Tesori in mostra dal Gargano al Salento per la giornata FAI

BARI di Redazione AntennaSud

 

Palazzi, chiese e monumenti solitamente chiusi al pubblico, nel weekend appena trascorso hanno accolto i visitatori in occasione delle giornate FAI di Primavera. Tra i 900 luoghi aperti in tutta Italia, molti anche nella nostra regione.

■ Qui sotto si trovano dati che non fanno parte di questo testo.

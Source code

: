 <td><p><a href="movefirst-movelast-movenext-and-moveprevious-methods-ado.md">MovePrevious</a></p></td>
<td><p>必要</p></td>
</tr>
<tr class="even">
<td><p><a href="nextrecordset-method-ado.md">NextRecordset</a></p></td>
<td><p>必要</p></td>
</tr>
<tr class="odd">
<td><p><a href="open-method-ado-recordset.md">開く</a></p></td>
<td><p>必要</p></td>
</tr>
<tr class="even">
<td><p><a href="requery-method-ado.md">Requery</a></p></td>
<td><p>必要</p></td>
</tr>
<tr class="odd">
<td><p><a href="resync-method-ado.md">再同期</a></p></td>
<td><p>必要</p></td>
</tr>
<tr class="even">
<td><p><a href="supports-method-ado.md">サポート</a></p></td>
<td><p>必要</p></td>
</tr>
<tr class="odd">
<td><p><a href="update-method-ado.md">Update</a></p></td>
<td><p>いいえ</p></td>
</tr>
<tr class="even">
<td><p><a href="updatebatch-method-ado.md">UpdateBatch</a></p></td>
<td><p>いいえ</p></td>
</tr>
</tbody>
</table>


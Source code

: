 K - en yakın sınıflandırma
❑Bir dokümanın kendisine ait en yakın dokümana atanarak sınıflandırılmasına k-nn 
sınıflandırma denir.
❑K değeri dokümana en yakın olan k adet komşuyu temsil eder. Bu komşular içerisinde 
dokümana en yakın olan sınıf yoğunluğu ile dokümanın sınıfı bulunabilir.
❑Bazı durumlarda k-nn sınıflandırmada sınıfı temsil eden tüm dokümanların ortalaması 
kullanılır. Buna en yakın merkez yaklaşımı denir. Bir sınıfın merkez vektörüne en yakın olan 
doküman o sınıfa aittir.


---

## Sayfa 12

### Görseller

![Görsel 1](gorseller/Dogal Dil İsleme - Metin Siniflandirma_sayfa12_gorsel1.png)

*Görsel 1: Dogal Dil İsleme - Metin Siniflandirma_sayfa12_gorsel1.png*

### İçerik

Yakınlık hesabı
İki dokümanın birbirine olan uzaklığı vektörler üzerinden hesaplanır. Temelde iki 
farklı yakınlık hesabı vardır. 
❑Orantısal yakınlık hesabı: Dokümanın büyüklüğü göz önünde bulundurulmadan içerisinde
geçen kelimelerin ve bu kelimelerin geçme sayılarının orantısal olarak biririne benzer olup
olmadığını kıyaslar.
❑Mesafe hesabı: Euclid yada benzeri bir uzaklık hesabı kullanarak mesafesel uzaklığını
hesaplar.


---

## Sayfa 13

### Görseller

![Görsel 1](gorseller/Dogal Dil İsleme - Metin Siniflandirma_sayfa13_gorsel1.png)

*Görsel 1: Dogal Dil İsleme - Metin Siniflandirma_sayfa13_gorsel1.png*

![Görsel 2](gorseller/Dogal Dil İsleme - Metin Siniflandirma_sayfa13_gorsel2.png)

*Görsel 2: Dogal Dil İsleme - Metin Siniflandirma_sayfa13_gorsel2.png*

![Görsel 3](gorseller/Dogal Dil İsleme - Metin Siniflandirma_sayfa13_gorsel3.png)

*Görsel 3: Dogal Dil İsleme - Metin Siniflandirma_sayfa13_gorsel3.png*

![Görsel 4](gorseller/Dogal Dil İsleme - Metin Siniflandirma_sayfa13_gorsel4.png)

Novecento luoghi aperti in 380 città d’Italia. Weekend dedicato agli amanti dell’arte, della cultura e del paesaggio, con la 24esima edizione delle giornate FAI di Primavera. Anche la Puglia ha partecipato all'appuntamento con la tutela del patrimonio paesaggistico e culturale che caratterizza il Bel Paese, aprendo al pubblico luoghi solitamente inaccessibili.
Dal Gargano al Salento le delegazioni e i volontari delle sei province pugliesi hanno permesso di scoprire veri e propri tesori disseminati sul territorio regionale: a Bari, il Teatro Comunale Piccinni, sottoposto ad un intervento di recupero, ad Adelfia il Palazzo Marchesale. Appuntamento obbligato a Lecce con l’Abbazia di Santa Maria Cerrate, del XII secolo, e con la Chiesa di Santa Maria dell'Alto nella vicina Campi. Nel foggiano, a Cerignola, le Aziende Agricole Braschi e Santo Stefano e nella vicina Bisceglie, il palmento seicentesco appartenente a Villa Consiglio e la chiesa medievale di Santa Margherita, esempio di romanico pugliese.
Al Medioevo e al Seicento sono state dedicate le iniziative collaterali realizzate a Laterza, nel tarantino, in occasione della due giorni dedicata al FAI. Migliaia di visitatori, provenienti soprattutto dalla Basilicata e dalle altre province pugliesi, hanno affollato il centro storico più visitato negli scorsi Puglia Open Days, animato con musiche e danze in abiti d’epoca che hanno impreziosito la visita a siti come la Cantina De Biasi e la Cripta rupestre di Cristo Giudice, il Museo dedicato alla Maiolica laertina e la suggestiva Cantina Spagnola.